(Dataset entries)
* * * * *

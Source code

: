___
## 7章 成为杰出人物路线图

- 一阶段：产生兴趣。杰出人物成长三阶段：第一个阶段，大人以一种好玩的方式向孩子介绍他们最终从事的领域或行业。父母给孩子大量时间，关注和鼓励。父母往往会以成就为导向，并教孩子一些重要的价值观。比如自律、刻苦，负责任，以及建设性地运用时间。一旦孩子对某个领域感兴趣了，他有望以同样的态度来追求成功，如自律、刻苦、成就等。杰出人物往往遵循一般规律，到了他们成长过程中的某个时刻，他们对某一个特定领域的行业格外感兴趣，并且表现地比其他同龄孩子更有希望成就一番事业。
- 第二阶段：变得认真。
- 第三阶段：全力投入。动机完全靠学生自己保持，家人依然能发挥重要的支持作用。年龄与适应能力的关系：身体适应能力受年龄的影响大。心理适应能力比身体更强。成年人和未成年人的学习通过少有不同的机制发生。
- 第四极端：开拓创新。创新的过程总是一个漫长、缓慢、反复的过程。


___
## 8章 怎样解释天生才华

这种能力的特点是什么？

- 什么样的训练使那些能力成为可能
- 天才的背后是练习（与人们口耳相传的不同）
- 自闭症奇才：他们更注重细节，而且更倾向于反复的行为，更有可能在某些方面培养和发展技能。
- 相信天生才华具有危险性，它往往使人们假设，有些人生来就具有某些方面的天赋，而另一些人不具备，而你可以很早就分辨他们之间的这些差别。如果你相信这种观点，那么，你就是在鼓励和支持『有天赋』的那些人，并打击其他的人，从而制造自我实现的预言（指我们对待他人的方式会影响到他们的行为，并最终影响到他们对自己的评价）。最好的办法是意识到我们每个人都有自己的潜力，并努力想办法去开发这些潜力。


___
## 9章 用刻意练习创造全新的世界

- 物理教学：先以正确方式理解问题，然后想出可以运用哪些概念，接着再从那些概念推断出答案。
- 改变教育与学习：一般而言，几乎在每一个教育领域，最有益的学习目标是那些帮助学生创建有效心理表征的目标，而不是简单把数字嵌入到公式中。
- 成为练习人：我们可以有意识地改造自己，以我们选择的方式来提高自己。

* * * * *

* _Exercise objective_: All of the data above should be written out again word for word.

* _Worked solution_:
Source code

:___
## 7章 成为杰出人物路线图

- 一阶段：产生兴趣。杰出人物成长三阶段：第一个阶段，大人以一种好玩的方式向孩子介绍他们最终从事的领域或行业。父母给孩子大量时间，关注和鼓励。父母往往会以成就为导向，并教孩子一些重要的价值观。比如自律、刻苦，负责任，以及建设性地运用时间。一旦孩子对某个领域感兴趣了，他有望以同样的态度来追求成功，如自律、刻苦、成就等。杰出人物往往遵循一般规律，到了他们成长过程中的某个时刻，他们对某一个特定领域的行业格外感兴趣，并且表现地比其他同龄孩子更有希望成就一番事业。
- 第二阶段：变得认真。
- 第三阶段：全力投入。动机完全靠学生自己保持，家人依然能发挥重要的支持作用。年龄与适应能力的关系：身体适应能力受年龄的影响大。心理适应能力比身体更强。成年人和未成年人的学习通过少有不同的机制发生。
- 第四极端：开拓创新。创新的过程总是一个漫长、缓慢、反复的过程。


___
## 8章 怎样解释天生才华

这种能力的特点是什么？

- 什么样的训练使那些能力成为可能
- 天才的背后是练习（与人们口耳相传的不同）
- 自闭症奇才：他们更注重细节，而且更倾向于反复的行为，更有可能在某些方面培养和发展技能。
- 相信天生才华具有危险性，它往往使人们假设，有些人生来就具有某些方面的天赋，而另一些人不具备，而你可以很早就分辨他们之间的这些差别。如果你相信这种观点，那么，你就是在鼓励和支持『有天赋』的那些人，并打击其他的人，从而制造自我实现的预言（指我们对待他人的方式会影响到他们的行为，并最终影响到他们对自己的评价）。最好的办法是意识到我们每个人都有自己的潜力，并努力想办法去开发这些潜力。


___
## 9章 用刻意练习创造全新的世界

- 物理教学：先以正确方式理解问题，然后想出可以运用哪些概念，接着再从那些概念推断出答案。
- 改变教育与学习：一般而言，几乎在每一个教育领域，最有益的学习目标是那些帮助学生创建有效心理表征的目标，而不是简单把数字嵌入到公式中。
- 成为练习人：我们可以有意识地改造自己，以我们选择的方式来提高自己。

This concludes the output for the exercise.